The draft white paper details a framework upon which a comprehensive and long-term automotive industry transformation strategy should be premised, with focus on the creation of a high-yielding business environment. This includes a fiscal and regulatory framework that makes SA a leading and highly-competitive location for the automotive sector globally.
It also seeks to promote NEV production and support, and investment in the expansion and development of new and existing manufacturing plants, among other objectives.
“Cabinet has approved the white paper on NEVs that aims to ensure SA becomes part of the global shift from internal combustion engines to new technology vehicles,” according to the latest Cabinet statement.
“The policy supports investments in the development and expansion of new and existing manufacturing plants to support the production of electric vehicles in the country.”
SA’s automobile industry plays a critical role in economic growth and supports thousands of jobs, and the country is also endowed with mineral resources that position it to become a key and strategic player in EV value chains, it says.
The country’s automotive industry has for years made several calls to urge government to hasten the introduction of the policy.

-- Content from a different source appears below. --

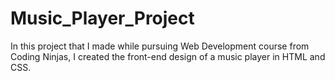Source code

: # Music_Player_Project
In this project that I made while pursuing Web Development course from Coding Ninjas, I created the front-end design of a music player in HTML and CSS.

It warned that the lack of a regulatory framework could result in SA facing the threat of losing significant investment from local multinational players, such as BMW, Toyota and Mercedes-Benz SA – which have announced local plans for EV production and sales.
In 2021, the Department of Trade, Industry and Competition (DTIC) announced the Auto Green Paper, which focuses on the advancement of NEVs and battery-electric vehicles in SA.
In May 2021, the draft green paper was gazetted for public comment and the policy proposals were submitted to Cabinet for consideration by October 2021.
The green paper was followed by the more refined discussion document – the white paper.
As part of the next process, the DTIC or a task team designated by the DTIC minister may invite comments on the white paper from interested parties.
Further amendments may be proposed by the relevant parliamentary committee before the white paper is sent back to the DTIC for additional considerations and final decisions.
The National Association of Automotive Manufacturers of SA has set a target for NEVs to account for 20% of SA’s new-vehicle market by 2025 and reach 40% by 2030.
To date, more than 20 countries have announced plans to phase-out combustion vehicle sales over the next 10 to 30 years. This includes Germany, France, Netherlands, Sweden and Italy, which have national policies and targets to encourage the NEV shift, according to a report by the International Energy Agency.
Zambia, Kenya, Mauritius and Rwanda have either introduced tax incentives, or reduced various tax duties for NEV ownership.